Judith Lorber separates three main categories of feminist discourses: gender revolution, gender resistance, and gender reform feminisms. According to her typology, liberalism—a political philosophy that strongly emphasizes individual rights—is the foundation of gender reform feminisms. Gender-resistant feminisms concentrate on particular actions and group dynamics that maintain women's subordination even within subcultures that profess to be pro-equality. Gender revolution feminisms aim to upend the social order by dissecting its categories and concepts and examining how inequality is reproduced in culture.

== Movements and ideologies ==

=== Mainstream feminism ===

"Mainstream feminism" as a general term identifies feminist ideologies and movements which do not fall into either the socialist or radical feminist camps. The mainstream feminist movement traditionally focused on political and legal reform, and has its roots in first-wave liberal feminism of the 19th and early-20th centuries.
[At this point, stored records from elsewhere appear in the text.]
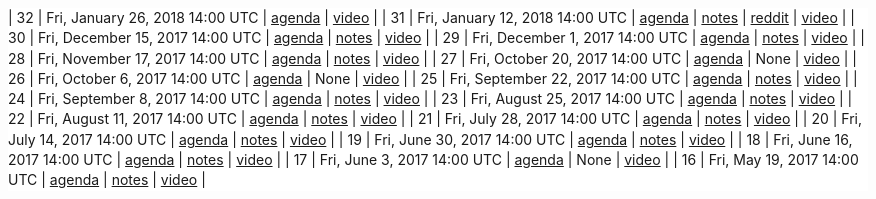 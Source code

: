 | 32  | Fri, January 26, 2018 14:00 UTC      | [agenda](https://github.com/ethereum/pm/issues/30)  | [video](https://youtu.be/ZtPy9r0jthI)                                                                                                                                    |
| 31  | Fri, January 12, 2018 14:00 UTC      | [agenda](https://github.com/ethereum/pm/issues/29)  | [notes](AllCoreDevs-Meetings/Meeting%2031.md) \| [reddit](https://www.reddit.com/r/ethereum/comments/7pu8hr/live_1400_utc_ethereum_core_devs_meeting_31_011218/) | [video](https://youtu.be/biNCOCQdjQ0)                                              |
| 30  | Fri, December 15, 2017 14:00 UTC     | [agenda](https://github.com/ethereum/pm/issues/28)  | [notes](AllCoreDevs-Meetings/Meeting%2030.md)                                                                                                                    | [video](https://youtu.be/naPA7tjrgsk)                                              |
| 29  | Fri, December 1, 2017 14:00 UTC      | [agenda](https://github.com/ethereum/pm/issues/27)  | [notes](AllCoreDevs-Meetings/Meeting%2029.md)                                                                                                                    | [video](https://youtu.be/1GulA7iA-O0)                                              |
| 28  | Fri, November 17, 2017 14:00 UTC     | [agenda](https://github.com/ethereum/pm/issues/26)  | [notes](AllCoreDevs-Meetings/Meeting%2028.md)                                                                                                                    | [video](https://youtu.be/8S-MEGYq_CI)                                              |
| 27  | Fri, October 20, 2017 14:00 UTC      | [agenda](https://github.com/ethereum/pm/issues/25)  | None                                                                                                                                                                     | [video](https://youtu.be/ZN-AtGgtmtA)                                              |
| 26  | Fri, October 6, 2017 14:00 UTC       | [agenda](https://github.com/ethereum/pm/issues/24)  | None                                                                                                                                                                     | [video](https://youtu.be/AC2vL7hxu4c)                                              |
| 25  | Fri, September 22, 2017 14:00 UTC    | [agenda](https://github.com/ethereum/pm/issues/23)  | [notes](AllCoreDevs-Meetings/Meeting%2025.md)                                                                                                                    | [video](https://youtu.be/gxtftZB7_jA)                                              |
| 24  | Fri, September 8, 2017 14:00 UTC     | [agenda](https://github.com/ethereum/pm/issues/22)  | [notes](AllCoreDevs-Meetings/Meeting%2024.md)                                                                                                                    | [video](https://youtu.be/_5Tp_U1jBww)                                              |
| 23  | Fri, August 25, 2017 14:00 UTC       | [agenda](https://github.com/ethereum/pm/issues/21)  | [notes](AllCoreDevs-Meetings/Meeting%2023.md)                                                                                                                    | [video](https://youtu.be/PQjeAZyL2_w)                                              |
| 22  | Fri, August 11, 2017 14:00 UTC       | [agenda](https://github.com/ethereum/pm/issues/20)  | [notes](AllCoreDevs-Meetings/Meeting%2022.md)                                                                                                                    | [video](https://youtu.be/R_943As7WMg)                                              |
| 21  | Fri, July 28, 2017 14:00 UTC         | [agenda](https://github.com/ethereum/pm/issues/19)  | [notes](AllCoreDevs-Meetings/Meeting%2021.md)                                                                                                                    | [video](https://youtu.be/GK4a6Y5wnFY)                                              |
| 20  | Fri, July 14, 2017 14:00 UTC         | [agenda](https://github.com/ethereum/pm/issues/18)  | [notes](AllCoreDevs-Meetings/Meeting%2020.md)                                                                                                                    | [video](https://youtu.be/hRQg_lHEKl4)                                              |
| 19  | Fri, June 30, 2017 14:00 UTC         | [agenda](https://github.com/ethereum/pm/issues/17)  | [notes](AllCoreDevs-Meetings/Meeting%2019.md)                                                                                                                    | [video](https://youtu.be/wLaI7680I4w)                                              |
| 18  | Fri, June 16, 2017 14:00 UTC         | [agenda](https://github.com/ethereum/pm/issues/16)  | [notes](AllCoreDevs-Meetings/Meeting%2018.md)                                                                                                                    | [video](https://youtu.be/8jWhPylWros)                                              |
| 17  | Fri, June 3, 2017 14:00 UTC          | [agenda](https://github.com/ethereum/pm/issues/15)  | None                                                                                                                                                                     | [video](https://youtu.be/E77sdcZZH0s)                                              |
| 16  | Fri, May 19, 2017 14:00 UTC          | [agenda](https://github.com/ethereum/pm/issues/14)  | [notes](AllCoreDevs-Meetings/Meeting%2016.md)                                                                                                                    | [video](https://youtu.be/brhanl8T2UY)                                              |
Liberal feminism in this broad traditional sense is also called "mainstream feminism", "reformist feminism", "egalitarian feminism" or historically "bourgeois feminism", and is one of the "Big Three" schools of feminist thought alongside socialist and radical feminism.

In the context of third-wave and fourth-wave feminism, the term is today often used by essayists and cultural analysts in reference to a movement made palatable to a general audience. Mainstream feminism is often derisively referred to as "white feminism", a term implying that mainstream feminists do not fight for intersectionality with race, class, and sexuality.

Some parts of third-wave and fourth-wave mainstream feminism has also been accused of being commercialized, and of focusing exclusively on issues that are less contentious in the western world today, such as women's political participation or female education access. Radical feminists sometimes criticize mainstream feminists for not articulating the depth to which the state is part of "a system of patriarchy". Nevertheless, some argue that major milestones of the feminist struggle—such as the right to vote and the right to education—came about mainly as a result of the work of the mainstream feminist movement, which emphasized building far-reaching support for feminist causes among both men and women.

=== Liberal ===
Liberal feminism asserts the equality of men and women through political and legal reform. Traditionally, during the 19th and early 20th century, liberal feminism had the same meaning as "bourgeois feminism" or "mainstream feminism", and its broadest sense, the term liberal feminism overlaps strongly with mainstream feminism. Liberal feminists sought to abolish political, legal and other forms of discrimination against women to allow them the same opportunities as men since their autonomy has deficits. Discriminations of gender, either in the workplace or in the home, and the patriarchal mentality in inherited traditions constitutes some cause for the liberals women's movement. Liberal feminists sought to alter the structure of society to ensure the equal treatment of women. The first and the second feminist waves were led by liberal feminists and they managed to formally and legally obtain many of equal right for women, including the right to vote, right to be educated, as well as the elimination of many other patriarchal paternalistic and moralistic laws.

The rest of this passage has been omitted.